Summer Edition: What’s Going on in the Garden

By Renee Godfrey Quillin

The hot summer days are a reminder to take the time to sit back, relax and enjoy the beauty that surrounds you. This is also a great time to reflect on your outdoor living space by assessing the landscape. Over time landscapes change and early to mid-summer is the perfect opportunity to add a few plants here or there or even spruce (no pun intended) up an entire area with a landscape enhancement. As summer continues and the days become hotter and muggier is when gardeners and IPM (Integrated Pest Management) professionals are on high alert for pest and diseases that flourish in this type of weather. In addition to a thorough IPM check, gardeners stay busy keeping noxious and invasive weeds under control. Deadheading and irrigation monitoring are two other regular and just important responsibilities during hot summer months.

Summer is in full swing and all the perennials are in bloom, this marks a great time to fully assess the garden beds and surrounding landscape. Some plants may do great and this may encourage future dividing or transplanting which is determined based on the type of plant. Then there are some plants are not doing well in an area. This can be from a variety of reasons. The questionable area could be naturally too wet or could be too dry. Even something as a severely cold winter or an exceptionally wet year like 2018 could cause detrimental effects on a plant which isn’t apparent until the following growing season. Something as simple as removing a tree causing once a completely shaded flower bed to by a fully sunny location. On the other hand, tree has grown thus shading out more light making a sunny/partly sunny location to become full shade. In response to these ever-changing landscape situations it is good to take a step back and assess the area. From there we would create the best course of action. Ranging from something as simple to transplanting failing plants to an entire landscape enhancement for an area of the property.

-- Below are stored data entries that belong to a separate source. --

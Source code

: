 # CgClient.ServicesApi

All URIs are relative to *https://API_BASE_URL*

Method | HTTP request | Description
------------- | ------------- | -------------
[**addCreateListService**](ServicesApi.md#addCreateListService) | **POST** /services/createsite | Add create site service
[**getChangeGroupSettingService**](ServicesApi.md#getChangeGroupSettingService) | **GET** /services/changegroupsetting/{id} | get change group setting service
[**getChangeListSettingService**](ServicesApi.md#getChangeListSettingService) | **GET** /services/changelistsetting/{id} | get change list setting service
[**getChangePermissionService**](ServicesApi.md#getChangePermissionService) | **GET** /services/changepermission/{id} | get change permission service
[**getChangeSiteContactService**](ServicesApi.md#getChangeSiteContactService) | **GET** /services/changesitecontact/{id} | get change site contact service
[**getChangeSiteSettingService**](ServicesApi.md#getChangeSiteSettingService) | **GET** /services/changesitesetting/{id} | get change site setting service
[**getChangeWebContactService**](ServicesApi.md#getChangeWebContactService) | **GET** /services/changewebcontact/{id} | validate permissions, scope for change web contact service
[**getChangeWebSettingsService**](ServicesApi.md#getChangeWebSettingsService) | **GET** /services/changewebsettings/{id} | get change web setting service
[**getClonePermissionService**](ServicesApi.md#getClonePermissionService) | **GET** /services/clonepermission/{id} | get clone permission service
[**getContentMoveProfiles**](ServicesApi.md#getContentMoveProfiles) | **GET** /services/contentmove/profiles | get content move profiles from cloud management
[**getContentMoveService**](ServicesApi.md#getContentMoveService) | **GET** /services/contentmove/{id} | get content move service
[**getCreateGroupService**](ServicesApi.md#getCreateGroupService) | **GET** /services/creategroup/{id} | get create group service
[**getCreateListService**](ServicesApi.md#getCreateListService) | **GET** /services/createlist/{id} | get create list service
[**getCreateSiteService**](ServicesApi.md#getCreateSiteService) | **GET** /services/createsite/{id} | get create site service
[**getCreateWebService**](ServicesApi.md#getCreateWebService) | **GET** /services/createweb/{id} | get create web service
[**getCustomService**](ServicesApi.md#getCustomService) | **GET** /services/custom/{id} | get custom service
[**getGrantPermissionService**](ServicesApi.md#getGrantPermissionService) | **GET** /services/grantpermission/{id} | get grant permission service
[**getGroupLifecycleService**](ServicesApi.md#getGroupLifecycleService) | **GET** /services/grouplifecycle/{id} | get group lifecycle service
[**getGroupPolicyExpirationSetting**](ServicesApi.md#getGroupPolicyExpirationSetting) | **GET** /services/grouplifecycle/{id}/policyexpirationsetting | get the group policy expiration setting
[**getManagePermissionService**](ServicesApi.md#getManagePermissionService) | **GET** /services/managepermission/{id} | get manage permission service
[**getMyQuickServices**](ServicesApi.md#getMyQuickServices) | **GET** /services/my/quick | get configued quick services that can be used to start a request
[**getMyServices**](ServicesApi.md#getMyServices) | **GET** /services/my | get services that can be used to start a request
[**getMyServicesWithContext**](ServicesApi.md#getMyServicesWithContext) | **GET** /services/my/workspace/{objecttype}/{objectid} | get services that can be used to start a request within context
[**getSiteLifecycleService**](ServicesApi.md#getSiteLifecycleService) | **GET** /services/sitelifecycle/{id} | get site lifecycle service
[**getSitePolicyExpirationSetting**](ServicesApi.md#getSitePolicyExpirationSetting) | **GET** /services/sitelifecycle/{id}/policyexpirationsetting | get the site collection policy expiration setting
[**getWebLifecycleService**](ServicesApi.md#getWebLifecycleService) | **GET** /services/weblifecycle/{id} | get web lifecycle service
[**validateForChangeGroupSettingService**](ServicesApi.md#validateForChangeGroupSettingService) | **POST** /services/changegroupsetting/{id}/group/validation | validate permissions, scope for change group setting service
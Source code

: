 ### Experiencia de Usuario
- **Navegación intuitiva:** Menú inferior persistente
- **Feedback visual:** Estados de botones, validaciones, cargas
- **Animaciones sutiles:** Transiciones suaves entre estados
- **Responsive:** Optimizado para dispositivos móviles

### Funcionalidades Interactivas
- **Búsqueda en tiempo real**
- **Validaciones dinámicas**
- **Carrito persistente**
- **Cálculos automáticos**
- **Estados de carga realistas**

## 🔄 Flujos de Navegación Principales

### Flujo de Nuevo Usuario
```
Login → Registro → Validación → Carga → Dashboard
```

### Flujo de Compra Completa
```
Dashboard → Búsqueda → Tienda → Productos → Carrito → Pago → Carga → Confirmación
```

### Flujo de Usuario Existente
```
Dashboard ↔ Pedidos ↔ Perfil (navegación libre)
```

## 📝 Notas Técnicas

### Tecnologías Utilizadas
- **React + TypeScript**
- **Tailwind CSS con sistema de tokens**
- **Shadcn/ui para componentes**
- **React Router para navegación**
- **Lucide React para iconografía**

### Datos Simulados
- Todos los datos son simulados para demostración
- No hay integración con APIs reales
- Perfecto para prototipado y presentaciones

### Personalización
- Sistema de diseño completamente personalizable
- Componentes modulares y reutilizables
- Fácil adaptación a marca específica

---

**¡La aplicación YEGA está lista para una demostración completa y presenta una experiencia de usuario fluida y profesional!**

Hot, humid summers that we experience in this area generates an onset of a wide variety of fungal issues such as sooty mold, powdery mild and blight. Along with fungal impacts there are an increase with pest issues such as plant-damaging scale, aphids, thrips, mites, etc. Continuous and thorough inspection from both the IPM (Integrated Pest Management) professionals as well as the gardener will help reduce any severe and detrimental effects that pest or disease may pose on a landscape. While closely monitoring for pest and diseases, gardeners are also regularly weeding within the flower beds. It is imperative to thoroughly check because some weeds could be a plant host to harmful pest that may attack other desirable plants in the garden. By removing the host weeds or habitat can greatly reduce the spread of an infestation and/or disease associated with that pest.

 

Deadheading is the removal of spent flowers that have faded, turned brown or completely died back. Spring flowering perennials begin to naturally exhibit spent flowers that coincides with the rising temperatures. Regular deadheading keeps spring blooming perennials looking fresh well into the summer months.  A variety of perennials such as Echinacea, Monarda, Nepeta, and Agastache require repeated deadheading during the summer months to encourage continuous blooms through-out the growing season. This will also ensure that the energy within the plant gets put back into the blooms and vegetative growth whilst redirecting the energy from going to seed.

 

Transpiration, the rate at which water evaporates from the plants leaves, greatly increases thus plants losing a large amount of water during hot weather making it vital for plants’ roots to receive enough water. Monitoring the irrigation ensures that each area of the landscape is getting adequate moisture for the plants to thrive.  Another very important reasons to monitor irrigation is to check for leaks or breaks in the irrigation itself. The gardening supervisor and/or manager will take the time to do a walk around while the irrigation is running to check if all zones are working properly. Adjustments will be made, or severe breaks or leaks will be reported when needed. If one is still unsure, a safe method of checking for adequate moisture levels is by probing the soil. Soil probing should be done to at least 6” below the surface to confirm there is enough moisture deep within the soil.

As you can see a gardener’s job is never done and during hot summer months it is critical for Planted Earth Landscaping to have a well-trained staff. We take pride in the slightest detail for overall plants health from practices such as proper plant placement and pruning techniques to irrigation monitoring and early pest detection. All of this is done for the sole purpose of having an extraordinary outdoor living space.